Some attributes can be both input and output. These attributes are specified by the client but can be modified or overridden by the service, for example, when the service finds a more optimal sequence than the one specified.

Learn more about attributes supported by stop features

Layer definition

As shown above, for online routing you can define stops by providing the actual locations for each stop. An alternative is to specify them using a layer definition. This is useful when you already have a set of well-known or commonly used stops stored along with the network analysis service. In such cases, the application does not need to know the actual details about each stop. All it needs to do is set up a layer definition specifying which stops should be included in the analysis.

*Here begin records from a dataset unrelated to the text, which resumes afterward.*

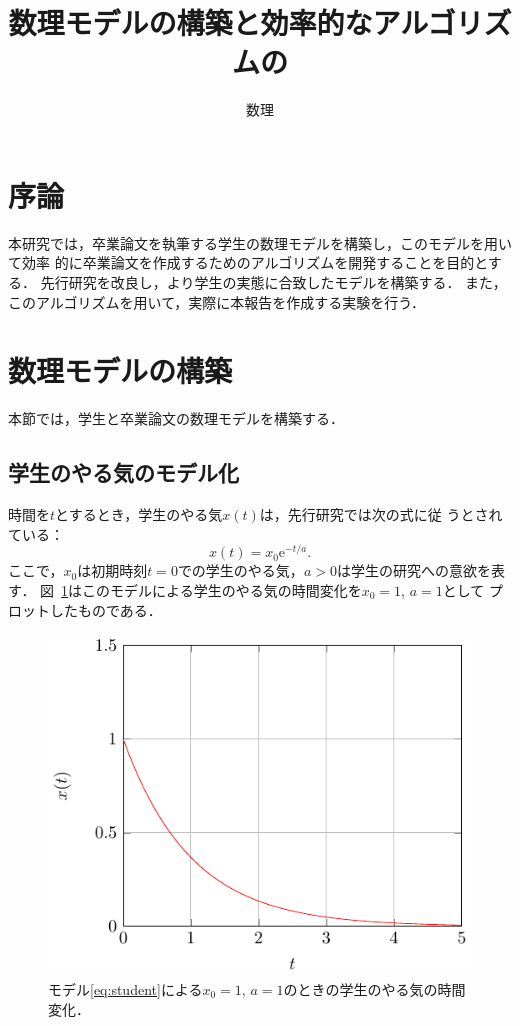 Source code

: \documentclass[dvipdfmx]{ampbt}
\title{数理モデルの構築と効率的なアルゴリズムの} %
      {開発に関する研究}                         %
      {}                                         %
\author{数理}{三郎}             %
\newcommand{\rme}{\mathrm{e}}
\begin{document}
\ifoutputbody
\makeinsidecover                %
\makeabstract                   %
\maketoc                        %
\setcounter{page}{1}            %
\section{序論}
本研究では，卒業論文を執筆する学生の数理モデルを構築し，このモデルを用いて効率
的に卒業論文を作成するためのアルゴリズムを開発することを目的とする．
先行研究\cite{suuri2010}を改良し，より学生の実態に合致したモデルを構築する．
また，このアルゴリズムを用いて，実際に本報告を作成する実験を行う．

\section{数理モデルの構築}
本節では，学生と卒業論文の数理モデルを構築する．

\subsection{学生のやる気のモデル化}
時間を$t$とするとき，学生のやる気$x(t)$は，先行研究\cite{suuri2010}では次の式に従
うとされている：
\begin{equation}\label{eq:student}
  x(t)=x_0 \rme^{-t/a}.
\end{equation}
ここで，$x_0$は初期時刻$t=0$での学生のやる気，$a>0$は学生の研究への意欲を表す．
図~\ref{fig:student}はこのモデルによる学生のやる気の時間変化を$x_0=1$, $a=1$として
プロットしたものである．
\begin{figure}[htbp]
  \centering
  \includegraphics{ampbt_figure.pdf}
  \caption{モデル\eqref{eq:student}による$x_0=1$, $a=1$のときの学生のやる気の時間
    変化．}
  \label{fig:student}
\end{figure}
\end{document}
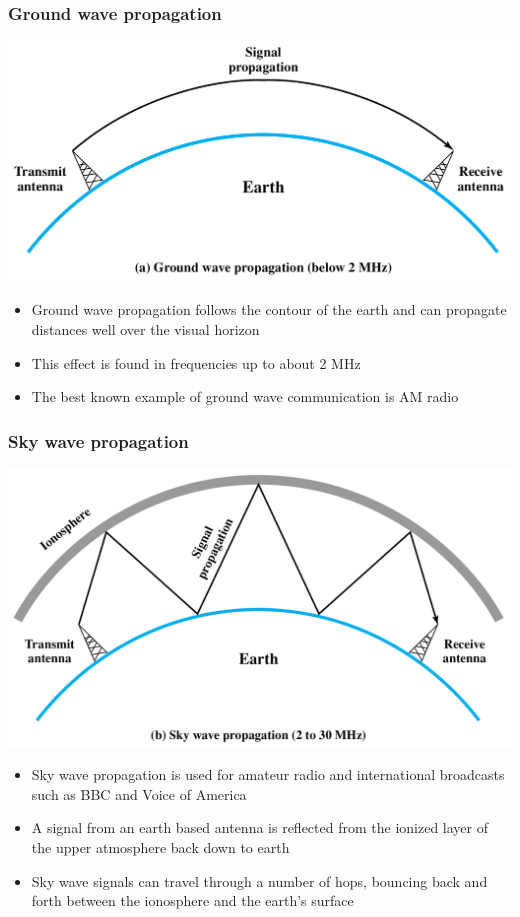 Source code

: \documentclass[pdflatex,compress]{beamer}
\begin{document}
\begin{frame}
	\frametitle{Ground wave propagation}
	\begin{center}
		\includegraphics[height=0.4\textheight]{img/img23}
	\end{center}
	\begin{itemize}
		\item Ground wave propagation follows the contour of the earth and can propagate distances well over the visual horizon
		\item This effect is found in frequencies up to about 2 MHz
		\item The best known example of ground wave communication is AM radio
	\end{itemize}
\end{frame}

\begin{frame}
	\frametitle{Sky wave propagation}
	\begin{center}
		\includegraphics[height=0.4\textheight]{img/img24}
	\end{center}
	\begin{itemize}
		\item Sky wave propagation is used for amateur radio and international broadcasts such as BBC and Voice of America
		\item A signal from an earth based antenna is reflected from the ionized layer of the upper atmosphere back down to earth
		\item Sky wave signals can travel through a number of hops, bouncing back and forth between the ionosphere and the earth's surface
	\end{itemize}
\end{frame}
\end{document}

A layer definition is represented by an object of the NAFeaturesAsLayer class. You can use SQL statements and spatial relationships to specify which stops should be used in the analysis. For example, the following code snippets set up a layer definition referencing features that fall within the City of Los Angeles and have a value of Overnight for the delivery_type attribute.

EsriRuntimeQt::NAFeaturesAsLayer* naLayer = new EsriRuntimeQt::NAFeaturesAsLayer(this);
// Set layer name with the layer in the service containing stops
// Set where clause for 'Overnight' delivery_type
// Set routing layer stops on OnlineRouteParameters object

Using a layer definition is only supported when solving with an OnlineRouteTask. The stops for a LocalRouteTask must be specified by value using the NAFeaturesAsFeatures class.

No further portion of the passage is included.